Step 1: Convert years to months
20 × 12 = 240 months. That's your n.
Step 2: Find monthly rate
8.5 ÷ 12 ÷ 100 = 0.007083 (roughly). That's r.
Step 3: Plug into the formula
When you run the numbers, EMI comes to roughly ₹17,356 per month (banks may round slightly).
Step 4: Check total cost
₹17,356 × 240 months ≈ ₹41.65 lakh total payment. You borrowed ₹20 lakh — so you pay about ₹21.65 lakh in interest over 20 years. That's the real cost of "affordable EMI."
What changes your EMI?
Loan amount: More loan = higher EMI. Obvious, but people stretch tenure instead and pay way more interest.
Interest rate: A 0.5% difference matters. On ₹20 lakh for 20 years, 8% vs 8.5% can mean thousands extra per year.
Tenure: Longer tenure = lower EMI but higher total interest. Rahul wanted ₹15,000 EMI — the bank offered 25 years. He'd pay lakhs more overall just for comfort today.
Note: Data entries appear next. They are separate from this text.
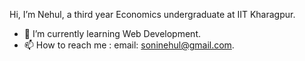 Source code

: Hi, I’m Nehul, a third year Economics undergraduate at IIT Kharagpur.
- 🌱 I’m currently learning Web Development.
- 📫 How to reach me : email: soninehul@gmail.com.

<!---
soninehul/soninehul is a ✨ special ✨ repository because its `README.md` (this file) appears on your GitHub profile.
You can click the Preview link to take a look at your changes.
--->
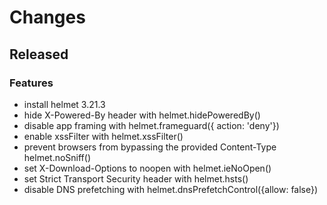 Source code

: # Changes

## Released

### Features

- install helmet 3.21.3
- hide X-Powered-By header with helmet.hidePoweredBy()
- disable app framing with helmet.frameguard({ action: 'deny'})
- enable xssFilter with helmet.xssFilter()
- prevent browsers from bypassing the provided Content-Type helmet.noSniff()
- set X-Download-Options to noopen with helmet.ieNoOpen()
- set Strict Transport Security header with helmet.hsts()
- disable DNS prefetching with helmet.dnsPrefetchControl({allow: false})
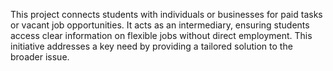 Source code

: This project connects students with individuals or businesses for paid tasks or vacant job opportunities. It acts as an intermediary, ensuring students access clear information on flexible jobs without direct employment. This initiative addresses a key need by providing a tailored solution to the broader issue.
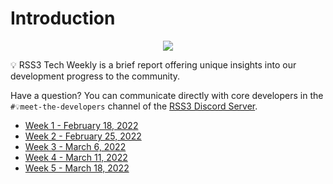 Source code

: # Introduction

<p align="center">
    <img class="logo-vido" src="@source/images/logo.gif" />
</p>

💡 RSS3 Tech Weekly is a brief report offering unique insights into our development progress to the community.

Have a question? You can communicate directly with core developers in the `#💡meet-the-developers` channel of the [RSS3 Discord Server](https://discord.com/invite/rss3).

- [Week 1 - February 18, 2022](./02-18-2022.md)
- [Week 2 - February 25, 2022](./02-25-2022.md)
- [Week 3 - March 6, 2022](./03-04-2022.md)
- [Week 4 - March 11, 2022](./03-11-2022.md)
- [Week 5 - March 18, 2022](./03-18-2022.md)
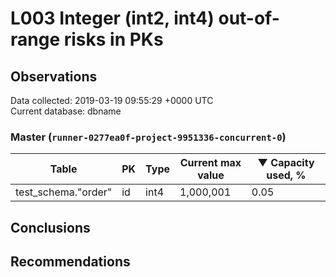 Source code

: # L003 Integer (int2, int4) out-of-range risks in PKs #

## Observations ##
Data collected: 2019-03-19 09:55:29 +0000 UTC  
Current database: dbname  


### Master (`runner-0277ea0f-project-9951336-concurrent-0`) ###
Table | PK | Type | Current max value | &#9660;&nbsp;Capacity used, %
------|----|------|-------------------|-------------------------------
test_schema."order" | id | int4 |1,000,001 | 0.05


## Conclusions ##


## Recommendations ##
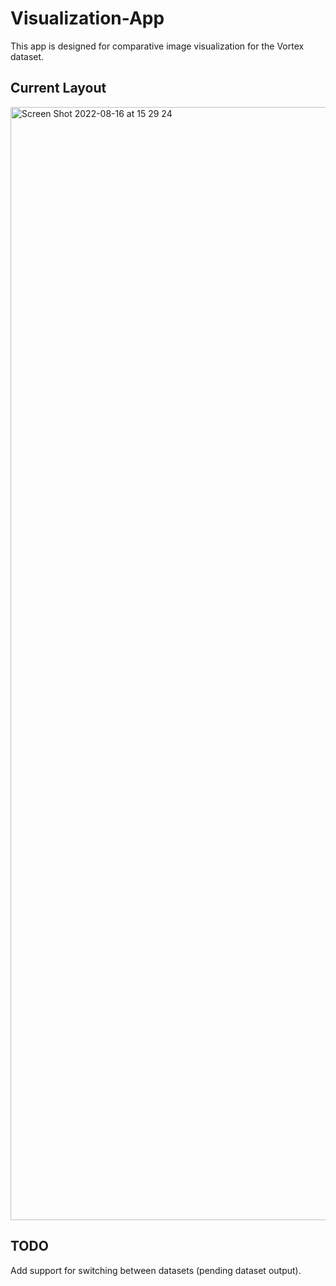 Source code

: # Visualization-App
This app is designed for comparative image visualization for the Vortex dataset.

## Current Layout
<img width="1781" alt="Screen Shot 2022-08-16 at 15 29 24" src="https://user-images.githubusercontent.com/97473223/184965805-a2f91c90-e6f1-4fb1-b0fb-b791074e73ca.png">

## TODO
Add support for switching between datasets (pending dataset output).
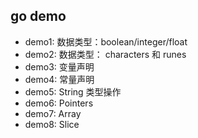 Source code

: ## go demo

- demo1: 数据类型：boolean/integer/float
- demo2: 数据类型： characters 和 runes
- demo3: 变量声明
- demo4: 常量声明
- demo5: String 类型操作
- demo6: Pointers
- demo7: Array
- demo8: Slice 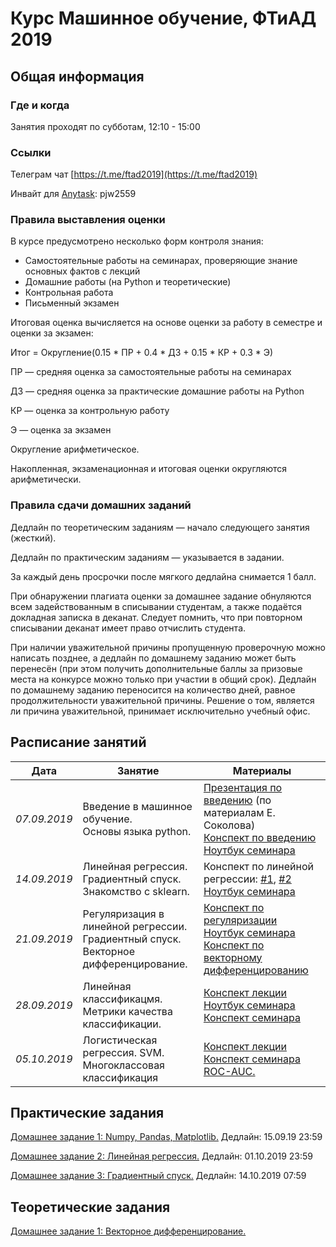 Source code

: # Курс Машинное обучение, ФТиАД 2019

## Общая информация

### Где и когда
Занятия проходят по субботам, 12:10 - 15:00

### Ссылки
Телеграм чат [https://t.me/ftad2019](https://t.me/ftad2019)

Инвайт для [Anytask](https://anytask.org): pjw2559

### Правила выставления оценки
В курсе предусмотрено несколько форм контроля знания:

- Самостоятельные работы на семинарах, проверяющие знание основных фактов с лекций
- Домашние работы (на Python и теоретические)
- Контрольная работа
- Письменный экзамен

Итоговая оценка вычисляется на основе оценки за работу в семестре и оценки за экзамен:

Итог = Округление(0.15 * ПР + 0.4 * ДЗ + 0.15 * КР + 0.3 * Э)

ПР — средняя оценка за самостоятельные работы на семинарах

ДЗ — средняя оценка за практические домашние работы на Python

КР — оценка за контрольную работу

Э — оценка за экзамен

Округление арифметическое.

Накопленная, экзаменационная и итоговая оценки округляются арифметически.
### Правила сдачи домашних заданий
Дедлайн по теоретическим заданиям — начало следующего занятия (жесткий).

Дедлайн по практическим заданиям — указывается в задании.

За каждый день просрочки после мягкого дедлайна снимается 1 балл.

При обнаружении плагиата оценки за домашнее задание обнуляются всем задействованным в списывании студентам, а также подаётся докладная записка в деканат. Следует помнить, что при повторном списывании деканат имеет право отчислить студента.

При наличии уважительной причины пропущенную проверочную можно написать позднее, а дедлайн по домашнему заданию может быть перенесён (при этом получить дополнительные баллы за призовые места на конкурсе можно только при участии в общий срок). Дедлайн по домашнему заданию переносится на количество дней, равное продолжительности уважительной причины. Решение о том, является ли причина уважительной, принимает исключительно учебный офис.

## Расписание занятий

| Дата  | Занятие | Материалы |
| ------------- | ------------- | ------------- |
| *07.09.2019*  | Введение в машинное обучение.<br> Основы языка python. | [Презентация по введению](https://github.com/ftad/ML2018/blob/master/materials/lesson1/lecture_intro.pdf) (по материалам Е. Соколова) <br> [Конспект по введению](https://github.com/esokolov/ml-course-hse/blob/master/2018-fall/lecture-notes/lecture01-intro.pdf) <br> [Ноутбук семинара](https://github.com/ftad/ML2019/blob/master/materials/lesson1/seminar_01.ipynb)|
| *14.09.2019*  | Линейная регрессия.<br>Градиентный спуск.<br> Знакомство с sklearn. | Конспект по линейной регрессии: [#1](https://github.com/esokolov/ml-course-hse/blob/master/2019-fall/lecture-notes/lecture02-linregr.pdf), [#2](https://github.com/esokolov/ml-course-hse/blob/master/2019-fall/lecture-notes/lecture03-linregr.pdf) <br> [Ноутбук семинара](https://github.com/esokolov/ml-course-hse/blob/master/2019-fall/seminars/sem02-sklearn-linreg.ipynb)|
| *21.09.2019*  | Регуляризация в линейной регрессии.<br>Градиентный спуск.<br>Векторное дифференцирование. | [Конспект по регуляризации](https://github.com/esokolov/ml-course-hse/blob/master/2019-fall/lecture-notes/lecture03-linregr.pdf) <br> [Ноутбук семинара](https://github.com/esokolov/ml-course-hse/blob/master/2019-fall/seminars/sem03-linregr-part2.ipynb)<br> [Конспект по векторному дифференцированию](https://github.com/esokolov/ml-course-hse/blob/master/2019-fall/seminars/sem03-linregr-part1.pdf)|
| *28.09.2019*  | Линейная классификацмя.<br>Метрики качества классификации. | [Конспект лекции](https://github.com/esokolov/ml-course-hse/blob/master/2019-fall/lecture-notes/lecture04-linclass.pdf) <br> [Ноутбук семинара](https://github.com/esokolov/ml-course-hse/blob/master/2019-fall/seminars/sem04-features.ipynb)<br>  [Конспект семинара](https://github.com/esokolov/ml-course-hse/blob/master/2019-fall/seminars/sem04-features.ipynb)|
|*05.10.2019*  | Логистическая регрессия. SVM.<br> Многоклассовая классификация | [Конспект лекции](https://github.com/esokolov/ml-course-hse/blob/master/2019-fall/seminars/sem05-linclass-metrics.pdf) <br> [Конспект семинара ROC-AUC.](https://github.com/esokolov/ml-course-hse/blob/master/2019-fall/seminars/sem05-linclass-metrics.pdf)|



## Практические задания
[Домашнее задание 1: Numpy, Pandas, Matplotlib.](https://github.com/ftad/ml2019/blob/80dd971bca71bc34ae05c72b62bd295eb27b72a6/materials/homeworks-practice/homework-practice-01.ipynb) Дедлайн: 15.09.19  23:59 

[Домашнее задание 2: Линейная регрессия.](https://github.com/esokolov/ml-course-hse/blob/master/2019-fall/homeworks-practice/homework-practice-02.ipynb) Дедлайн: 01.10.2019 23:59

[Домашнее задание 3: Градиентный спуск.](https://github.com/esokolov/ml-course-hse/blob/master/2019-fall/homeworks-practice/homework-practice-03.ipynb) Дедлайн: 14.10.2019 07:59

## Теоретические задания
[Домашнее задание 1: Векторное дифференцирование.](https://github.com/esokolov/ml-course-hse/blob/master/2019-fall/homeworks-theory/homework-theory-01-linregr.pdf)
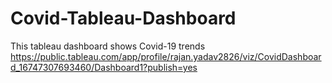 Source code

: # Covid-Tableau-Dashboard
This tableau dashboard shows Covid-19 trends 
https://public.tableau.com/app/profile/rajan.yadav2826/viz/CovidDashboard_16747307693460/Dashboard1?publish=yes
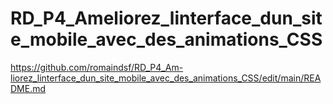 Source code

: # RD_P4_Ameliorez_linterface_dun_site_mobile_avec_des_animations_CSS

https://github.com/romaindsf/RD_P4_Am-liorez_linterface_dun_site_mobile_avec_des_animations_CSS/edit/main/README.md
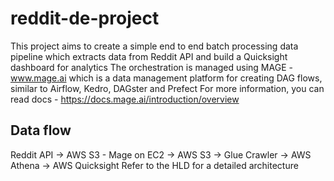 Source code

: # reddit-de-project

This project aims to create a simple end to end batch processing data pipeline which extracts data from Reddit API and build a Quicksight dashboard for analytics
The orchestration is managed using MAGE - www.mage.ai which is a data management platform for creating DAG flows, similar to Airflow, Kedro, DAGster and Prefect
For more information, you can read docs - https://docs.mage.ai/introduction/overview


## Data flow 

Reddit API -> AWS S3 - Mage on EC2 -> AWS S3 -> Glue Crawler -> AWS Athena -> AWS Quicksight
Refer to the HLD for a detailed architecture
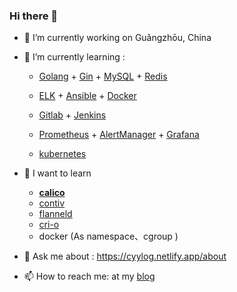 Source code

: ### Hi there 👋

- 🔭 I’m currently working on Guǎngzhōu, China
- 🌱 I’m currently learning :

  - [Golang](<https://github.com/cyylog/Go_status>)	+	[Gin](https://gin-gonic.com/)	+	[MySQL](https://dev.mysql.com/doc/refman/5.7/en/optimization.html)	+	[Redis](https://redis.io/documentation)

  - [ELK](https://www.elastic.co/guide/index.html)	+	[Ansible](https://www.ansible.com/)	+	[Docker](https://www.docker.com/)

  - [Gitlab](https://about.gitlab.com/stages-devops-lifecycle/continuous-integration/)	+	[Jenkins](https://www.jenkins.io/zh/doc/book/installing/)      	

  - [Prometheus](https://prometheus.io/)	+	[AlertManager](https://prometheus.io/docs/alerting/latest/alertmanager/)	+	[Grafana](https://grafana.com/)

  - [kubernetes](https://kubernetes.io/docs/home/)

    

- 🌱 I want to learn

  - **[calico](https://www.projectcalico.org/)**
  - [contiv](https://contiv.io/)
  - [flanneld](https://github.com/coreos/flannel)
  - [cri-o](https://github.com/cri-o/cri-o)
  - docker (As   namespace、cgroup )

  

- 💬 Ask me about : https://cyylog.netlify.app/about

- 📫 How to reach me:  at my [blog](https://cyylog.netlify.app/about)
How to use this before you buy
- Decide how much EMI you can pay from salary without stress (many aim for 40–50% of take-home max for all EMIs).
- Work backwards: given rate and tenure, what's the max loan?
- Compare banks — processing fee, prepayment rules, floating vs fixed.
- Run an amortization table and see year-1 interest vs principal split.
Prepayment — the hack nobody explains well
When you prepay, you cut principal. Future interest drops because interest is charged on remaining balance. Even ₹50,000 extra once a year can shave years off. Ask your bank: does prepayment reduce EMI or tenure? Tenure reduction usually saves more interest.
Common mistakes
- Looking only at EMI, not total interest
- Ignoring insurance/processing charges in "affordability"
- Assuming floating rate stays at today's low forever
- Not reading whether EMI is on reducing balance (most home loans are — good)
Try it yourself
Open our EMI calculator, punch in your sanctioned amount, rate from the bank letter, and tenure. Compare 15 vs 20 vs 25 years side by side. Five minutes can save you years of regret.
And if Rahul's reading this — yes, ₹18,200 is in the ballpark for that loan, but check your exact rate and tenure. Don't trust rounded numbers on WhatsApp.
Floating vs fixed rate — what changes EMI?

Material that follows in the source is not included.